### The task
Retype the data that follows with no alterations, please.

—————

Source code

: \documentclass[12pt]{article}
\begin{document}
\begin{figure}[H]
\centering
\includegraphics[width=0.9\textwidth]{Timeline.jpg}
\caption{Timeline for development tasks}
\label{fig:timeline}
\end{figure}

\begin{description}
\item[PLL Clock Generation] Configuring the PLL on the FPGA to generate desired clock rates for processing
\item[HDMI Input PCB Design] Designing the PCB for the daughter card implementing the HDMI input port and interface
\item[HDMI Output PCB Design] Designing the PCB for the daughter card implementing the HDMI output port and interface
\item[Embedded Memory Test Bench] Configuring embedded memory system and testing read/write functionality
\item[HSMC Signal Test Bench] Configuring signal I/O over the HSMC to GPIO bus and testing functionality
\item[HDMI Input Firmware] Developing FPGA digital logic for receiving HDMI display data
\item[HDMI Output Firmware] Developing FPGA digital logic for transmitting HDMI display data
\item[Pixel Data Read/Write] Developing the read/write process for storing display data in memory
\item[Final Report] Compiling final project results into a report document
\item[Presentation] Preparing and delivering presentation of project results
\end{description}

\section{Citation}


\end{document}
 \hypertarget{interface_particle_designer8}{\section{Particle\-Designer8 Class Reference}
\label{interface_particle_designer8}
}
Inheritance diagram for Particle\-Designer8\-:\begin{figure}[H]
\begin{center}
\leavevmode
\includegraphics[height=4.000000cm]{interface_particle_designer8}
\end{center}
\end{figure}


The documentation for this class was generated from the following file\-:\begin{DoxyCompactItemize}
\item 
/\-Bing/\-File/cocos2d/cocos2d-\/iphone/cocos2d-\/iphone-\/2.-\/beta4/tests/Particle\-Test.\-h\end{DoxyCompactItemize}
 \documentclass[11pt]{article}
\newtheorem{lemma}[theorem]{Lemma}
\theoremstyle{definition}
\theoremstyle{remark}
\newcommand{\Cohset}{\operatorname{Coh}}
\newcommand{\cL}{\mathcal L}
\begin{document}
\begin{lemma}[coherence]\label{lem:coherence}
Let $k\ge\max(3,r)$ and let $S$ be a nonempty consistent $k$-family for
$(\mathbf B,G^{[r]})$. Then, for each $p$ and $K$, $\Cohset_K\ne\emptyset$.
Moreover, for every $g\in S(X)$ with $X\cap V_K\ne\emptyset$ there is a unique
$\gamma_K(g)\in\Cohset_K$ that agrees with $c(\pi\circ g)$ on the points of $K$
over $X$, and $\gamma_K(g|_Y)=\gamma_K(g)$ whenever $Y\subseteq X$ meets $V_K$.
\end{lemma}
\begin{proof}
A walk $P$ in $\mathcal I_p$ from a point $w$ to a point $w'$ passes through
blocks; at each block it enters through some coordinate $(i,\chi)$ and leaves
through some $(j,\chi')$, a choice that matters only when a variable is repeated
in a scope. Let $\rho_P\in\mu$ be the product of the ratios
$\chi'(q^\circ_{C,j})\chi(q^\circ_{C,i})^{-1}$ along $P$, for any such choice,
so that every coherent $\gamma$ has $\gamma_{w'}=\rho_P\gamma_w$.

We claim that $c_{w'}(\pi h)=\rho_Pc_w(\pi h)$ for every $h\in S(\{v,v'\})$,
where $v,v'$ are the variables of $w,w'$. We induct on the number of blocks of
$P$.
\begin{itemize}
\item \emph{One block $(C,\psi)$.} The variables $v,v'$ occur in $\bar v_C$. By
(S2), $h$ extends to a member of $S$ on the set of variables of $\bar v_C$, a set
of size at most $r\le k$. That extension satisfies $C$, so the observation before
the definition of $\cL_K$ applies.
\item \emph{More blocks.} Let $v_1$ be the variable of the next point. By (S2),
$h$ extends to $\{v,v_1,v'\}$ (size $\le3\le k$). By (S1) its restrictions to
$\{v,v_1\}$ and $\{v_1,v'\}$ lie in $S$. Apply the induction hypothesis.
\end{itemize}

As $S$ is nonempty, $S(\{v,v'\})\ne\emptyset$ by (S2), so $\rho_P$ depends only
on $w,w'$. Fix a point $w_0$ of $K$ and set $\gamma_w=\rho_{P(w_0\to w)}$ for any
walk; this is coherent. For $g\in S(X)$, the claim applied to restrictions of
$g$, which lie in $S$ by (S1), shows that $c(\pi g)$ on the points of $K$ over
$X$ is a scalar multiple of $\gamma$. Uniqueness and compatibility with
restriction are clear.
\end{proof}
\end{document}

—————

### Written reply
Source code

: \documentclass[12pt]{article}
\begin{document}
\begin{figure}[H]
\centering
\includegraphics[width=0.9\textwidth]{Timeline.jpg}
\caption{Timeline for development tasks}
\label{fig:timeline}
\end{figure}

\begin{description}
\item[PLL Clock Generation] Configuring the PLL on the FPGA to generate desired clock rates for processing
\item[HDMI Input PCB Design] Designing the PCB for the daughter card implementing the HDMI input port and interface
\item[HDMI Output PCB Design] Designing the PCB for the daughter card implementing the HDMI output port and interface
\item[Embedded Memory Test Bench] Configuring embedded memory system and testing read/write functionality
\item[HSMC Signal Test Bench] Configuring signal I/O over the HSMC to GPIO bus and testing functionality
\item[HDMI Input Firmware] Developing FPGA digital logic for receiving HDMI display data
\item[HDMI Output Firmware] Developing FPGA digital logic for transmitting HDMI display data
\item[Pixel Data Read/Write] Developing the read/write process for storing display data in memory
\item[Final Report] Compiling final project results into a report document
\item[Presentation] Preparing and delivering presentation of project results
\end{description}

\section{Citation}


\end{document}
 \hypertarget{interface_particle_designer8}{\section{Particle\-Designer8 Class Reference}
\label{interface_particle_designer8}
}
Inheritance diagram for Particle\-Designer8\-:\begin{figure}[H]
\begin{center}
\leavevmode
\includegraphics[height=4.000000cm]{interface_particle_designer8}
\end{center}
\end{figure}


The documentation for this class was generated from the following file\-:\begin{DoxyCompactItemize}
\item 
/\-Bing/\-File/cocos2d/cocos2d-\/iphone/cocos2d-\/iphone-\/2.-\/beta4/tests/Particle\-Test.\-h\end{DoxyCompactItemize}
 \documentclass[11pt]{article}
\newtheorem{lemma}[theorem]{Lemma}
\theoremstyle{definition}
\theoremstyle{remark}
\newcommand{\Cohset}{\operatorname{Coh}}
\newcommand{\cL}{\mathcal L}
\begin{document}
\begin{lemma}[coherence]\label{lem:coherence}
Let $k\ge\max(3,r)$ and let $S$ be a nonempty consistent $k$-family for
$(\mathbf B,G^{[r]})$. Then, for each $p$ and $K$, $\Cohset_K\ne\emptyset$.
Moreover, for every $g\in S(X)$ with $X\cap V_K\ne\emptyset$ there is a unique
$\gamma_K(g)\in\Cohset_K$ that agrees with $c(\pi\circ g)$ on the points of $K$
over $X$, and $\gamma_K(g|_Y)=\gamma_K(g)$ whenever $Y\subseteq X$ meets $V_K$.
\end{lemma}
\begin{proof}
A walk $P$ in $\mathcal I_p$ from a point $w$ to a point $w'$ passes through
blocks; at each block it enters through some coordinate $(i,\chi)$ and leaves
through some $(j,\chi')$, a choice that matters only when a variable is repeated
in a scope. Let $\rho_P\in\mu$ be the product of the ratios
$\chi'(q^\circ_{C,j})\chi(q^\circ_{C,i})^{-1}$ along $P$, for any such choice,
so that every coherent $\gamma$ has $\gamma_{w'}=\rho_P\gamma_w$.

We claim that $c_{w'}(\pi h)=\rho_Pc_w(\pi h)$ for every $h\in S(\{v,v'\})$,
where $v,v'$ are the variables of $w,w'$. We induct on the number of blocks of
$P$.
\begin{itemize}
\item \emph{One block $(C,\psi)$.} The variables $v,v'$ occur in $\bar v_C$. By
(S2), $h$ extends to a member of $S$ on the set of variables of $\bar v_C$, a set
of size at most $r\le k$. That extension satisfies $C$, so the observation before
the definition of $\cL_K$ applies.
\item \emph{More blocks.} Let $v_1$ be the variable of the next point. By (S2),
$h$ extends to $\{v,v_1,v'\}$ (size $\le3\le k$). By (S1) its restrictions to
$\{v,v_1\}$ and $\{v_1,v'\}$ lie in $S$. Apply the induction hypothesis.
\end{itemize}

As $S$ is nonempty, $S(\{v,v'\})\ne\emptyset$ by (S2), so $\rho_P$ depends only
on $w,w'$. Fix a point $w_0$ of $K$ and set $\gamma_w=\rho_{P(w_0\to w)}$ for any
walk; this is coherent. For $g\in S(X)$, the claim applied to restrictions of
$g$, which lie in $S$ by (S1), shows that $c(\pi g)$ on the points of $K$ over
$X$ is a scalar multiple of $\gamma$. Uniqueness and compatibility with
restriction are clear.
\end{proof}
\end{document}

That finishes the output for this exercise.